Our community gathered at our house today for fellowship. A couple of people couldn’t make it because they weren’t feeling well. I came up with an idea earlier in the week to help spark some conversations amongst the group. I did a Google search for questions that have been asked about Christianity, God, Jesus. etc. I wrote individual questions on pieces of paper and folded them up and placed them in a bowl. Then when we were ready for some discussion time, one at a time a person would pull out a question and read it aloud to the group and then the conversation got started. Some of the questions today included:
- Are you afraid of God? Or can you open up to him and trust him?
- How does God reveal himself to people like us?
- What are some misconceptions of Christians/Christianity?
- Was Jesus a rebel?
- Was Jesus perfect?
- What does it mean to be a living sacrifice?
- Why does God hate sin?
- What is sin?
- What does it mean that a Christian is a new creation? (2Corinthians 5:17)
I found that this new idea seemed to serve its purpose. We may do it again sometime. We didn’t get through all the questions I collected and as I find interesting questions in my internet travels, I will add them to the pile.
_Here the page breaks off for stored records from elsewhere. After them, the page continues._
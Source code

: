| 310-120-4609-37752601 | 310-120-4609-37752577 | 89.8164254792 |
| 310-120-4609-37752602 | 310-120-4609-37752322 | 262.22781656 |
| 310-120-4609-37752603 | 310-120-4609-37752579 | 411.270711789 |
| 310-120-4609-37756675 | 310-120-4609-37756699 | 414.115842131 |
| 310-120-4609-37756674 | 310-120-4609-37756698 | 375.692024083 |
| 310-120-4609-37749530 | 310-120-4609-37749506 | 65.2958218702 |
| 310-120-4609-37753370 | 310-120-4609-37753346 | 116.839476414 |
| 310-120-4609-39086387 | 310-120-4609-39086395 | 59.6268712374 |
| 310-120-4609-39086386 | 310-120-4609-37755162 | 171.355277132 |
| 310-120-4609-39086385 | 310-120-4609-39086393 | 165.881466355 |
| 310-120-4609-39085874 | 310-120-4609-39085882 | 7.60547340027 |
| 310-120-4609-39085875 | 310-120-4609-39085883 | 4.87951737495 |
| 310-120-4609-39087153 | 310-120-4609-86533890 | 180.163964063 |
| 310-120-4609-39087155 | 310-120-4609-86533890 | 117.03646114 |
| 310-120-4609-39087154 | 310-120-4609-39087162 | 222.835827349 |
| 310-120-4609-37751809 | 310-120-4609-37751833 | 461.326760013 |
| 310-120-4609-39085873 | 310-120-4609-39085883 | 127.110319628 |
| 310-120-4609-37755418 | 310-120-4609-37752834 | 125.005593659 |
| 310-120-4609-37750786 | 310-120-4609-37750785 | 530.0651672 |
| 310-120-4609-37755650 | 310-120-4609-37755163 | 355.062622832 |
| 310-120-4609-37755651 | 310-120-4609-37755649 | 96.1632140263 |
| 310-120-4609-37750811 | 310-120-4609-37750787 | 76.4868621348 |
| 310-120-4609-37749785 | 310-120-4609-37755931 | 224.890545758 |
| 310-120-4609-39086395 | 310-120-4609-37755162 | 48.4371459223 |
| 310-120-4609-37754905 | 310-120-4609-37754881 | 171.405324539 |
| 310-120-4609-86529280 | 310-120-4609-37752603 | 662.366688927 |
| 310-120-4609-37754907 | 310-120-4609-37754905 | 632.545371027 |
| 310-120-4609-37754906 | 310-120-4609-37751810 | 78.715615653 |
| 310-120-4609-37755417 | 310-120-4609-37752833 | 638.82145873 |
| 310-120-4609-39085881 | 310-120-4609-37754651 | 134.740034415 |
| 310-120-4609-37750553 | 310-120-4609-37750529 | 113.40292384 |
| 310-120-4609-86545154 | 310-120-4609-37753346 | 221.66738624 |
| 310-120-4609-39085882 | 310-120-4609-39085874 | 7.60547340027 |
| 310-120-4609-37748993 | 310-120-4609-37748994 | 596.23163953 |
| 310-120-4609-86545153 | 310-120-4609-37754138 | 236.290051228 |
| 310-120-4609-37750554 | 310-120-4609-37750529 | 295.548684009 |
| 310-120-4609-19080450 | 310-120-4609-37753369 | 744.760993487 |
In the evening we went to our town’s community carol sing. It is a gathering of all the churches in the town to celebrate the Christmas season together. Wes and Deanna were scheduled to sing with the community choir. In years past this event has hit a soft spot for me and I have had an emotional response to the message. But this year that didn’t happen (I am a bit of a Christmas season scrooge, it is not my favorite time of year). But there was a young man who did the Old Testament reading for the service that really struck me. He seemed to me to be a new Christian. In my words he was a shiny new Christian. :) I felt compelled that I should go up to him after the service and greet and encourage him, welcome him to the family. But I am people shy and an introvert, so going up to random new people is not my thing. And sadly I did not meet up with him and I now find myself regretting that, like I missed out on an opportunity that maybe God was trying to orchestrate.